(Reuters) - U.S. consumer spending got off to a fairly firm start in the third quarter, rising by the most in five months and offering hope economic growth could pick up this quarter.
Other data on Thursday showed the number of Americans filing new claims for jobless benefits was unchanged last week, indicating a lack of strong improvement in the labor market and keeping additional monetary stimulus from the Federal Reserve on the table.
The Commerce Department said consumer spending increased 0.4 percent after a flat reading in June. Last month's rise in consumption, which accounts for 70 percent of U.S. economic activity, was in line with economists' expectations.
When adjusted for inflation, consumer spending increased 0.4 percent, also the largest increase since February.
"The improvement in spending activity suggests that overall economic activity may be off to a fairly decent start in the third quarter," said Millan Mulraine, senior macro strategist at TD Securities in New York.
A second report from the Labor Department showed first-time applications for state unemployment benefits were unchanged at 374,000. The four-week moving average for new claims, a better measure of labor market trends, rose 1,500 to 370,250. Jobless claims have risen by 10,000 in August, suggesting some moderation in the pace of job growth this month after payrolls increased 163,000 in July from 64,000 in June.

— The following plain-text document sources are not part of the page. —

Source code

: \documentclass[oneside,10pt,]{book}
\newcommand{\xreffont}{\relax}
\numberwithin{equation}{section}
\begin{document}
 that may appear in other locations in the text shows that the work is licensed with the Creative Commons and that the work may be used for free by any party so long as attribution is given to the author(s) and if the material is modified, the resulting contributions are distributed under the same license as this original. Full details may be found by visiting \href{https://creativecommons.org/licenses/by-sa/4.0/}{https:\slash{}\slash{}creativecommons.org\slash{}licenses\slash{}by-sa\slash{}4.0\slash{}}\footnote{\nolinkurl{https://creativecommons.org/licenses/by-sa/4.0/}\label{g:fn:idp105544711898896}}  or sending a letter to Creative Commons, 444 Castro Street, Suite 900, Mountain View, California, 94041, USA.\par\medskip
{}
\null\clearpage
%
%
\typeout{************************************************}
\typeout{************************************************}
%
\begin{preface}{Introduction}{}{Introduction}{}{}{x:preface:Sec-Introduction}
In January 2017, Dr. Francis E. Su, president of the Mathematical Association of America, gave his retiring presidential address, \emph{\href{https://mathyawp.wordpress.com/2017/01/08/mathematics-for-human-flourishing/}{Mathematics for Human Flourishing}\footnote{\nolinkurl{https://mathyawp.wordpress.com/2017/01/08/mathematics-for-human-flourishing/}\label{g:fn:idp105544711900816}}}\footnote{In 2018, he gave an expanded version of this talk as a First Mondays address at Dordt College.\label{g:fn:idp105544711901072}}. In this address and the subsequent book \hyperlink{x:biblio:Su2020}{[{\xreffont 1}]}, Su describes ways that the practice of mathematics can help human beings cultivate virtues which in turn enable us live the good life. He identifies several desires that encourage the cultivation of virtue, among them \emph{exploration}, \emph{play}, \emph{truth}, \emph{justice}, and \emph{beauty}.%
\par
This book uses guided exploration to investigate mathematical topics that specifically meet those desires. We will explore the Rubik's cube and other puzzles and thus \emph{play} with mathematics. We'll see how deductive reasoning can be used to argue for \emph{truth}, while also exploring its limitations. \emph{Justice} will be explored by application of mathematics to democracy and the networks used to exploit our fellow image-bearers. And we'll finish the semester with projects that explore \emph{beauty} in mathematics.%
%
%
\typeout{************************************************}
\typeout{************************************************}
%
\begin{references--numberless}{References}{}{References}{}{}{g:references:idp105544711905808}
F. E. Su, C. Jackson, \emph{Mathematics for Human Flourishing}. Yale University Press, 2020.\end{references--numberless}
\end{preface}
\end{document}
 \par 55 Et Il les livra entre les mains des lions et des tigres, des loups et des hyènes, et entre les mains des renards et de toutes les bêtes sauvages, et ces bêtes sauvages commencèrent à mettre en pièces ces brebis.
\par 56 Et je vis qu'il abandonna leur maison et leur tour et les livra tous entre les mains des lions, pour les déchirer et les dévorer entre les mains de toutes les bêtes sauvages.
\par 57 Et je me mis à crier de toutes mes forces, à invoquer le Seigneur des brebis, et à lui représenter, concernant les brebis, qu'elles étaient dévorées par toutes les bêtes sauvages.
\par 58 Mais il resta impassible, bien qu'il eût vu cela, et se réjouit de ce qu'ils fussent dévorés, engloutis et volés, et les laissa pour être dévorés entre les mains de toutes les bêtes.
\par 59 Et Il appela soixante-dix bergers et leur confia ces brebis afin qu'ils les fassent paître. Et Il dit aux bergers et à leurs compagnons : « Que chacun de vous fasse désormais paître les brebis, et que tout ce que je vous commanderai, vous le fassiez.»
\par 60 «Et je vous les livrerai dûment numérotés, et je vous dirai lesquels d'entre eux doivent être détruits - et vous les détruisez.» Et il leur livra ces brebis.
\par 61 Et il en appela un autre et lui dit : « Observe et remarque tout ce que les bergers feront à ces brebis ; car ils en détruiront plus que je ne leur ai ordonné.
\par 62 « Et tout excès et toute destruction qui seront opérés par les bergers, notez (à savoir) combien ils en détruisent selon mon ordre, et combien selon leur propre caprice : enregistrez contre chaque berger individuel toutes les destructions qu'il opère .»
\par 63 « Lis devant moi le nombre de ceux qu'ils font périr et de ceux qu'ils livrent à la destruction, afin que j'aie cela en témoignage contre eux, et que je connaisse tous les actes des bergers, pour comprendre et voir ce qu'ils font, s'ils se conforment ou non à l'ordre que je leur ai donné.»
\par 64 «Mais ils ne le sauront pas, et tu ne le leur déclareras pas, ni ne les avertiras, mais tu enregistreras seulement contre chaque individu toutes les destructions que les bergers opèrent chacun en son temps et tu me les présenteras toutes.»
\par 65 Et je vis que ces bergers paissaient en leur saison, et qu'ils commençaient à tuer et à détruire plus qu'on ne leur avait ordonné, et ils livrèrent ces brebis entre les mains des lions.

Even though data on consumer spending and housing suggest that economic activity picked up early in the third quarter, the state of the labor market could determine whether the Fed offers additional monetary stimulus to the economy at its September 12-13 policy meeting.
The unemployment rate, which ticked up to 8.3 percent in July, has been stuck above 8 percent for more than three years, the first time this has happened since the Great Depression.
In addition, business spending is weakening and inflation is slowing.
"Today's data...are not strong enough to prevent the Fed from launching QE3 in mid-September," said Paul Dales, a senior economist at Capital Economics.